Paradigms and Negotiations
Professor Agha’s interview may have opened up a discussion that can lead to a deeper understanding of the conflict. Recognising that the paradigms governing the thinking of people on all sides are disintegrating, because the anomalies are just too significant, may now be vital if we are to develop a dialogue that can break out of the frozen thinking on the peace process that Professor Agha abhors.
That it is possible to identify anomalies and seek explanations is demonstrated by Agha’s interview. A supporter of Fatah for decades, and an interlocutor with the Israeli Peace camp, Agha is willing to entertain the notion that there may be potential for peacemaking among the Israeli Right and Hamas. Whether this is a correct assessment is not as important as the fact that Agha is daring to respond to the growing obsolescence of the paradigms on which the sides based the Oslo process. He appears to recognise that it is time to replace or drastically revise those paradigms before we try to make our way again toward peace through negotiations. For example, internalising the ‘hegemonic majority paradigm’ draws the broader Sunni Muslim Arab world into the conversation. It suggests that the Sunni Muslim Arab majority can move peace forward if it takes responsibility for the costs of its dysfunctions. It places the history of the Afro-Asian-origin segment of the Israeli population in a position to impact the peace process in positive ways. Today, higher numbers of Israelis see the world through the lens of the experience of their parents, and grandparents, as Jews in the vast Muslim regions.

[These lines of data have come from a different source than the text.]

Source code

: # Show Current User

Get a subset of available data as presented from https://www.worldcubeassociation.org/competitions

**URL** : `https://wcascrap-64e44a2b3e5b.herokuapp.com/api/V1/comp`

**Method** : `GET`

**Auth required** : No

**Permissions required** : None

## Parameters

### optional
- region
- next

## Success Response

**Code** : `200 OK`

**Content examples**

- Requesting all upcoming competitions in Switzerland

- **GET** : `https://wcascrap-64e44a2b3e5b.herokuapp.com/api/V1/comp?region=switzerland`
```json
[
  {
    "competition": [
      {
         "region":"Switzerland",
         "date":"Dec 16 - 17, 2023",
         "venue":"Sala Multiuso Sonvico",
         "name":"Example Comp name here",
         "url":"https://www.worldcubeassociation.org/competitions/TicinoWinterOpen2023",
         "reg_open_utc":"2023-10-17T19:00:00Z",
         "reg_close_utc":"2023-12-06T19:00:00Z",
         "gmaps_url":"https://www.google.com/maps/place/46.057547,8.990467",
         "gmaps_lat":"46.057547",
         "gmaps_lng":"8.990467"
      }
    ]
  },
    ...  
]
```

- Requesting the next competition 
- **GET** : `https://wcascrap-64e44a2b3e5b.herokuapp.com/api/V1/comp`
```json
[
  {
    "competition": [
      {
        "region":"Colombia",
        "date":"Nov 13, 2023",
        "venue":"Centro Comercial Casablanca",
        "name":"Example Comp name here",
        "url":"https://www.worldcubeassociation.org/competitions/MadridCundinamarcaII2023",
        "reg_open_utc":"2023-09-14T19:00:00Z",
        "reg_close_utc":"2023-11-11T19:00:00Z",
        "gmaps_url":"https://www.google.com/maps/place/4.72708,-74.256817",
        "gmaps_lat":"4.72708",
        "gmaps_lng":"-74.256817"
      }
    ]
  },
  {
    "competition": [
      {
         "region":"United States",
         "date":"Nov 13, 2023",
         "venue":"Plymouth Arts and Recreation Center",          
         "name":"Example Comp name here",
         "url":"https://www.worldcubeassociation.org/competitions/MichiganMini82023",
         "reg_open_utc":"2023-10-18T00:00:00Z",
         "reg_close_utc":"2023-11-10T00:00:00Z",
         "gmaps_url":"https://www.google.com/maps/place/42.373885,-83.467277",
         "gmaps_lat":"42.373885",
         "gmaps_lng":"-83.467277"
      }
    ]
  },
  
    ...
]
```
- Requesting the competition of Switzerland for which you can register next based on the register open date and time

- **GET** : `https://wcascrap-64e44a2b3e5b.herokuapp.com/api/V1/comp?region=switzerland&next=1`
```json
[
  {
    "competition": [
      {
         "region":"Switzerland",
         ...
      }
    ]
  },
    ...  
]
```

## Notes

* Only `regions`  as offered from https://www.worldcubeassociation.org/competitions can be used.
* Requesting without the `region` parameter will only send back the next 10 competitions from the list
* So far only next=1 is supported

Is there a meeting point, here? Professor Agha identified the rights of Palestinian refugees and their descendants as the core of the conflict, based on the ‘anti-colonialist paradigm’. In parallel, the revised Israeli paradigm suggests that recognition of the subjugation and the ethnic cleansing of Jews from Sunni Muslim Arab civilisation is also fundamental to any workable peace in the context of the broad region where Sunni Muslim Arabs are hegemonic. In this view, Palestinians, whose political behaviour toward minorities has not been significantly different from that of their Sunni Muslim Arab colleagues, are a component of that broader civilisation that oppressed Jews when Jews lived among them and continues to seek to deny Jews self-determination after the Jews have rebuilt their lives in their nation-state.

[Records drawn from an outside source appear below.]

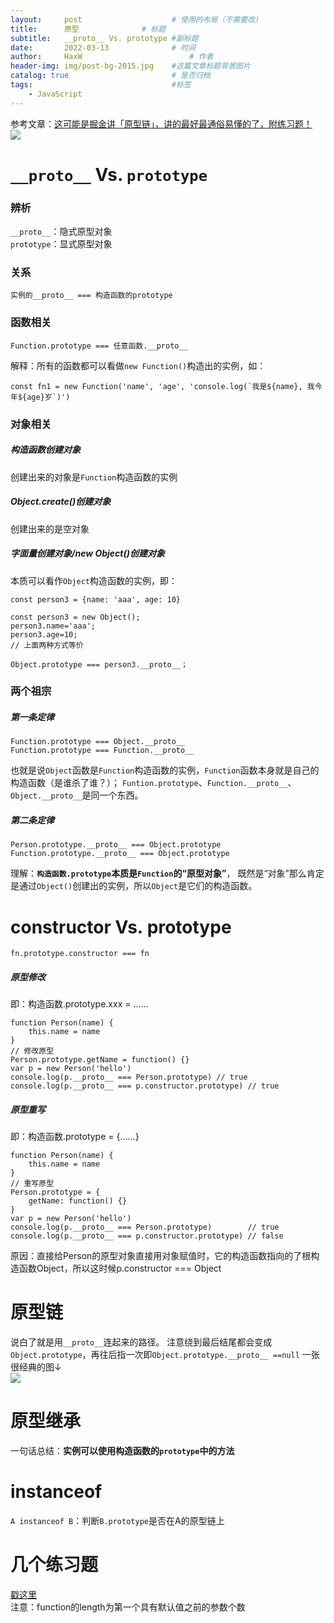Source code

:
```yaml
---
layout:     post   				    # 使用的布局（不需要改）
title:      原型 				# 标题 
subtitle:   __proto__ Vs. prototype #副标题
date:       2022-03-13 				# 时间
author:     HaxW 						# 作者
header-img: img/post-bg-2015.jpg 	#这篇文章标题背景图片
catalog: true 						# 是否归档
tags:								#标签
    - JavaScript
---
```


参考文章：[这可能是掘金讲「原型链」，讲的最好最通俗易懂的了，附练习题！](https://juejin.cn/post/7007416743215759373)    
![](../../../../img/原型/1.png)

# `__proto__` Vs. `prototype`
### 辨析
`__proto__`：隐式原型对象  
`prototype`：显式原型对象  

### 关系
```
实例的__proto__ === 构造函数的prototype 
```
### 函数相关
```
Function.prototype === 任意函数.__proto__ 
```
解释：所有的函数都可以看做`new Function()`构造出的实例，如：
```
const fn1 = new Function('name', 'age', 'console.log(`我是${name}, 我今年${age}岁`)')
```
### 对象相关
##### 构造函数创建对象
创建出来的对象是`Function`构造函数的实例
##### Object.create()创建对象
创建出来的是空对象
##### 字面量创建对象/new Object()创建对象
本质可以看作`Object`构造函数的实例，即：
```
const person3 = {name: 'aaa', age: 10} 

const person3 = new Object(); 
person3.name='aaa'; 
person3.age=10;
// 上面两种方式等价

Object.prototype === person3.__proto__；
```
### 两个祖宗
##### 第一条定律
```
Function.prototype === Object.__proto__ 
Function.prototype === Function.__proto__
```
也就是说`Object`函数是`Function`构造函数的实例，`Function`函数本身就是自己的构造函数（是谁杀了谁？）；
`Funtion.prototype`、`Function.__proto__`、`Object.__proto__`是同一个东西。

##### 第二条定律
```
Person.prototype.__proto__ === Object.prototype
Function.prototype.__proto__ === Object.prototype
```
理解：**`构造函数.prototype`本质是`Function`的“原型对象”**， 既然是“对象”那么肯定是通过`Object()`创建出的实例，所以`Object`是它们的构造函数。

# constructor Vs. prototype
```
fn.prototype.constructor === fn
```
##### 原型修改
即：构造函数.prototype.xxx = ......  
```
function Person(name) {
    this.name = name
}
// 修改原型
Person.prototype.getName = function() {}
var p = new Person('hello')
console.log(p.__proto__ === Person.prototype) // true
console.log(p.__proto__ === p.constructor.prototype) // true
```
##### 原型重写
即：构造函数.prototype = {......}  
```
function Person(name) {
    this.name = name
}
// 重写原型
Person.prototype = {
    getName: function() {}
}
var p = new Person('hello')
console.log(p.__proto__ === Person.prototype)        // true
console.log(p.__proto__ === p.constructor.prototype) // false
```  
原因：直接给Person的原型对象直接用对象赋值时，它的构造函数指向的了根构造函数Object，所以这时候p.constructor === Object
# 原型链
说白了就是用`__proto__`连起来的路径。 
注意绕到最后结尾都会变成`Object.prototype`，再往后指一次即`Object.prototype.__proto__ ==null`
一张很经典的图↓  
![](../../../../img/原型/2.png)  
# 原型继承
一句话总结：**实例可以使用构造函数的`prototype`中的方法**
# instanceof
`A instanceof B`：判断`B.prototype`是否在A的原型链上

# 几个练习题
[戳这里](https://juejin.cn/post/7008526225207640078)  
注意：function的length为第一个具有默认值之前的参数个数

It may seem counter-intuitive to suggest that a renewed peace process can take place in the era of Prime Minister Benjamin Netanyahu‘s right-wing coalition, fanatical Hamas rule, and ineffective Palestinian Authority leadership. However, if Prof. Agha’s words show the potential to move our understandings of the conflict beyond both ‘the anti-colonialist paradigm,’ and the ‘classic Zionist paradigm,’ perhaps we can express a smidgen of optimism.